Não se concebe, assim, uma mera
protecção de sentimentalismos ou de uma ordem moral convencional particular ou
mesmo dominante, que não esteja relacionada, intrinsecamente, com os valores
da liberdade e da integridade moral das pessoas que se prostituem, valores
esses protegidos pelo Direito enquanto aspectos de uma convivência social
orientada por deveres de protecção para com pessoas em estado de carência
social.

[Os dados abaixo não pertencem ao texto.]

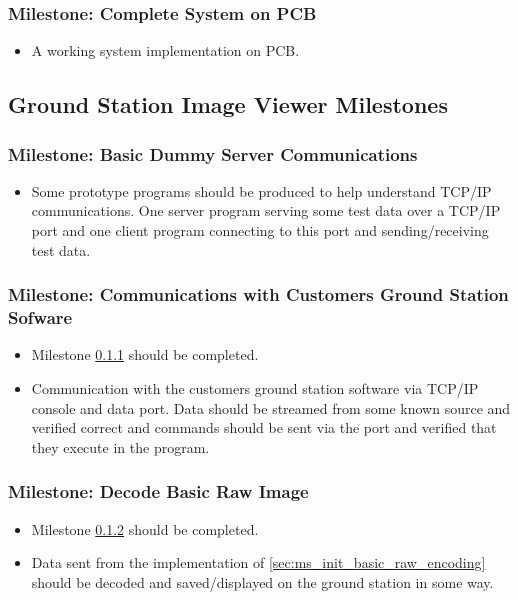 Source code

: 	\subsubsection{Milestone: Complete System on PCB}
		\begin{itemize}
			\item A working system implementation on PCB.
		\end{itemize}


\subsection{Ground Station Image Viewer Milestones}
	\subsubsection{Milestone: Basic Dummy Server Communications}
		\label{sec:ms_init_basic_dummy_server_comms}
		\begin{itemize}
			\item 	Some prototype programs should be produced to help understand TCP/IP communications.
				One server program serving some test data over a TCP/IP port and one
				client program connecting to this port and sending/receiving test data.
		\end{itemize}

	\subsubsection{Milestone: Communications with Customers Ground Station Sofware}
		\label{sec:ms_init_basestation_comms}
		\begin{itemize}
			\item 	Milestone \ref{sec:ms_init_basic_dummy_server_comms} should be
				completed.
			\item 	Communication with the customers ground station software via TCP/IP console and
				data port. Data should be streamed from some known source and verified correct and
				commands should be sent via the port and verified that they execute in the program.
		\end{itemize}

	\subsubsection{Milestone: Decode Basic Raw Image}
		\label{sec:ms_init_decode_basic_raw_image}
		\begin{itemize}
			\item 	Milestone \ref{sec:ms_init_basestation_comms} should be completed.
			\item 	Data sent from the implementation of \ref{sec:ms_init_basic_raw_encoding} should be
				decoded and saved/displayed on the ground station in some way.
		\end{itemize}

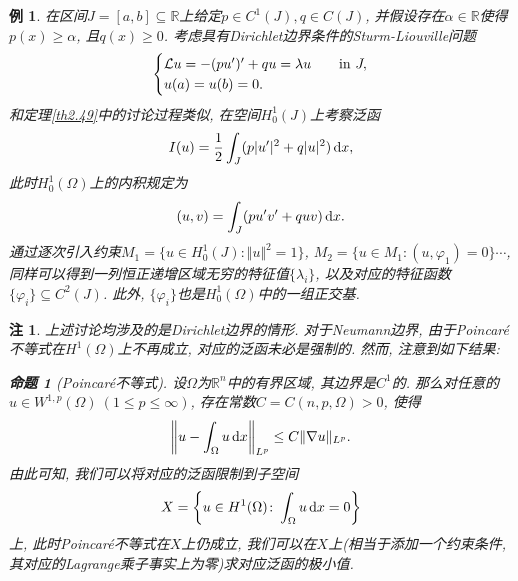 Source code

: \documentclass[12pt,a4paper]{article}
\newtheorem{proposition}[theorem]{命题}
\newtheorem{example}[theorem]{例}
\newtheorem{remark}[theorem]{注}
\begin{document}
\begin{example}
    在区间$J = [a, b] \subseteq \mathbb{R}$上给定$p \in C^1(J), q \in C(J)$, 并假设存在$\alpha \in \mathbb{R}$使得$p(x) \geq \alpha$, 且$q(x) \geq 0$.
    考虑具有Dirichlet边界条件的Sturm-Liouville问题 
    \begin{equation*}
        \begin{cases}
            \mathcal{L}u = -(pu')' + qu = \lambda u \quad &{\rm in}\ J, \\ 
            u(a) = u(b) = 0.
        \end{cases}
    \end{equation*}
    和定理\ref{th2.49}中的讨论过程类似, 在空间$H_0^1(J)$上考察泛函 
    \begin{equation*}
        I(u) = \frac{1}{2}\int_J(p|u'|^2 + q|u|^2) \,{\rm d}x,
    \end{equation*}
    此时$H_0^1(\Omega)$上的内积规定为 
    \begin{equation*}
        (u, v) = \int_J(pu'v' + quv) \,{\rm d}x.
    \end{equation*}
    通过逐次引入约束$M_1 = \{u \in H_0^1(J)\colon \Vert u \Vert^2 = 1\}$, $M_2 = \{u \in M_1\colon (u, \varphi_1) = 0\} \cdots$, 同样可以得到一列恒正递增区域无穷的特征值$\{\lambda_i\}$, 以及对应的特征函数$\{\varphi_i\} \subseteq C^2(J)$.
    此外, $\{\varphi_i\}$也是$H_0^1(\Omega)$中的一组正交基.
\end{example}

\begin{remark}
    上述讨论均涉及的是Dirichlet边界的情形. 对于Neumann边界, 由于Poincar\'e不等式在$H^1(\Omega)$上不再成立, 对应的泛函未必是强制的.
    然而, 注意到如下结果:
    \begin{proposition}[Poincaré不等式]
        设$\Omega$为$\mathbb{R}^n$中的有界区域, 其边界是$C^1$的. 那么对任意的$u \in W^{1, p}(\Omega)\ (1 \leq p \leq \infty)$, 存在常数$C = C(n, p, \Omega) > 0$, 使得 
        \begin{equation*}
            \left\Vert u - \int_{\Omega}u \,{\rm d}x \right\Vert_{L^p} \leq C\Vert \nabla u \Vert_{L^p}.
        \end{equation*}
        由此可知, 我们可以将对应的泛函限制到子空间 
        \begin{equation*}
            X = \left\{u \in H^1(\Omega)\colon \int_{\Omega}u \,{\rm d}x = 0\right\}
        \end{equation*}
        上, 此时Poincaré不等式在$X$上仍成立, 我们可以在$X$上(相当于添加一个约束条件, 其对应的Lagrange乘子事实上为零)求对应泛函的极小值.
    \end{proposition}
\end{remark}
\end{document}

A intervenção do Direito Penal neste domínio tem, portanto, um
significado diferente de uma mera tutela jurídica de uma perspectiva moral, sem
correspondência necessária com valores essenciais do Direito e com as suas
finalidades específicas num Estado de Direito. O significado que é assumido
pelo legislador penal é, antes, o da protecção da liberdade e de uma ‘autonomia
para a dignidade’ das pessoas que se prostituem. Não está, consequentemente,
em causa qualquer aspecto de liberdade de consciência que seja tutelado pelo
artigo 41.º, n.º 1, da Constituição, pois a liberdade de consciência não
integra uma dimensão de liberdade de se aproveitar das carências alheias ou de
lucrar com a utilização da sexualidade alheia. Por outro lado, nesta
perspectiva, é irrelevante que a prostituição não seja proibida. Na realidade,
ainda que se entenda que a prostituição possa ser, num certo sentido, uma
expressão da livre disponibilidade da sexualidade individual, o certo é que o
aproveitamento económico por terceiros não deixa de poder exprimir já uma
interferência, que comporta riscos intoleráveis, dados os contextos sociais da
prostituição, na autonomia e liberdade do agente que se prostitui (colocando‑o
em perigo), na medida em que corresponda à utilização de uma dimensão especificamente
íntima do outro não para os fins dele próprio, mas para fins de terceiros.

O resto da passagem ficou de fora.